2.6.17-rc5-mm3 - crash in cfq_queue_empty() after iosched change

From: Valdis . Kletnieks
Date: Mon Jun 05 2006 - 10:43:19 EST


I've been hitting this about once every two weeks for a while now, probably
back to a 2.6.16-rc or so. It always bites at the same time while my laptop
was at a point very late in bootup. I finally caught one when I had pen, paper,
*and* time to chase it a bit rather than reboot. Sorry for the very partial
traceback, it's not a good CTS day and I didn't have a digital camera handy.

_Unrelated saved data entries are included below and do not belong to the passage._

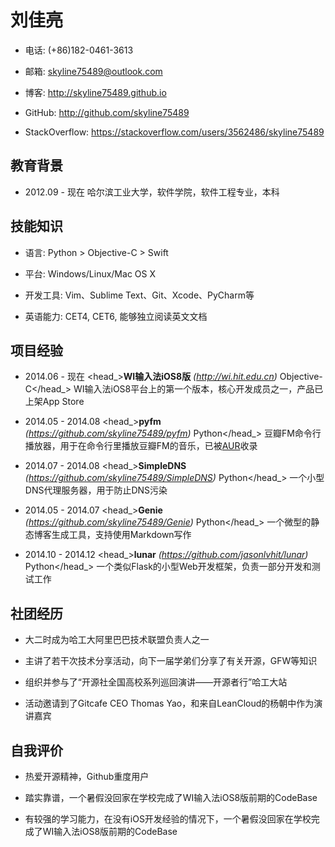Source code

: 刘佳亮
========================================

- 电话: (+86)182-0461-3613

- 邮箱: skyline75489@outlook.com

- 博客: http://skyline75489.github.io

- GitHub: http://github.com/skyline75489

- StackOverflow: https://stackoverflow.com/users/3562486/skyline75489


教育背景 
--------

- 2012.09 - 现在 哈尔滨工业大学，软件学院，软件工程专业，本科

技能知识
--------

- 语言: Python > Objective-C > Swift

- 平台: Windows/Linux/Mac OS X

- 开发工具: Vim、Sublime Text、Git、Xcode、PyCharm等

- 英语能力: CET4, CET6, 能够独立阅读英文文档

项目经验
--------

- <datetime>2014.06 - 现在</datetime> <head_>**WI输入法iOS8版** *(http://wi.hit.edu.cn)* <lang>Objective-C</lang></head_>
<description>WI输入法iOS8平台上的第一个版本，核心开发成员之一，产品已上架App Store</description>

- <datetime>2014.05 - 2014.08</datetime> <head_>**pyfm** *(https://github.com/skyline75489/pyfm)* <lang>Python</lang></head_>
<description>豆瓣FM命令⾏播放器，用于在命令行里播放豆瓣FM的音乐，已被[AUR](https://aur.archlinux.org/packages/pyfm/)收录</description>

- <datetime>2014.07 - 2014.08</datetime> <head_>**SimpleDNS** *(https://github.com/skyline75489/SimpleDNS)* <lang>Python</lang></head_>
<description>一个小型DNS代理服务器，用于防⽌DNS污染</description>

- <datetime>2014.05 - 2014.07</datetime> <head_>**Genie** *(https://github.com/skyline75489/Genie)*  <lang>Python</lang></head_>
<description>一个微型的静态博客生成工具，支持使用Markdown写作</description>

- <datetime>2014.10 - 2014.12</datetime> <head_>**lunar** *(https://github.com/jasonlvhit/lunar)* <lang>Python</lang></head_>
<description>一个类似Flask的小型Web开发框架，负责一部分开发和测试工作</description>

社团经历
-------

- 大二时成为哈工大阿里巴巴技术联盟负责人之一

- 主讲了若干次技术分享活动，向下一届学弟们分享了有关开源，GFW等知识

- 组织并参与了“开源社全国高校系列巡回演讲——开源者行”哈工大站

- 活动邀请到了Gitcafe CEO Thomas Yao，和来自LeanCloud的杨朝中作为演讲嘉宾

自我评价
-------

- 热爱开源精神，Github重度用户

- 踏实靠谱，一个暑假没回家在学校完成了WI输入法iOS8版前期的CodeBase

- 有较强的学习能力，在没有iOS开发经验的情况下，一个暑假没回家在学校完成了WI输入法iOS8版前期的CodeBase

BUG: Unable to handle kernel NULL pointer dereference at 0x0000005c
EIP at cfq_queue_empty+0x9/0x15
call trace:
elv_queue_empty+0x20/0x22
ide_do_request+0xa4/0x788
ide_intr+0x1ec/0x236
handle_IRQ_eent+0x27/0x52
handle_level_IRQ+0xb6
do_IRQ+0x5d/0x78
common_interrupt+0x1a/0x20

In my .config:

CONFIG_IOSCHED_NOOP=y
CONFIG_IOSCHED_AS=y
CONFIG_IOSCHED_DEADLINE=y
CONFIG_IOSCHED_CFQ=y
CONFIG_DEFAULT_IOSCHED="anticipatory"

This happened very soon (within a few milliseconds or two) after my /etc/rc.local did:

echo cfq >| /sys/block/hda/queue/scheduler

(The next executable statement in /etc/rc.local is this:
echo noop >| /sys/block/hdb/queue/scheduler and 'last sysfs file' still
pointed at /dev/hda).

It *looks* like the problem is in elevator_switch() in block/elevator.c:

while (q->rq.elvpriv) {
blk_remove_plug(q);
q->request_fn(q);
spin_unlock_irq(q->queue_lock);
msleep(10);
spin_lock_irq(q->queue_lock);
elv_drain_elevator(q);
}

this--> spin_unlock_irq(q->queue_lock);

/*
* unregister old elevator data
*/
elv_unregister_queue(q);
old_elevator = q->elevator;

/*
* attach and start new elevator
*/
if (elevator_attach(q, e))
goto fail;

should be down here someplace, after elevator_attach(), I suspect?
Looks like the disk popped an IRQ after we had installed the iosched_cfq.ops[]
but q->elevator->elevator_data hadn't been initialized yet...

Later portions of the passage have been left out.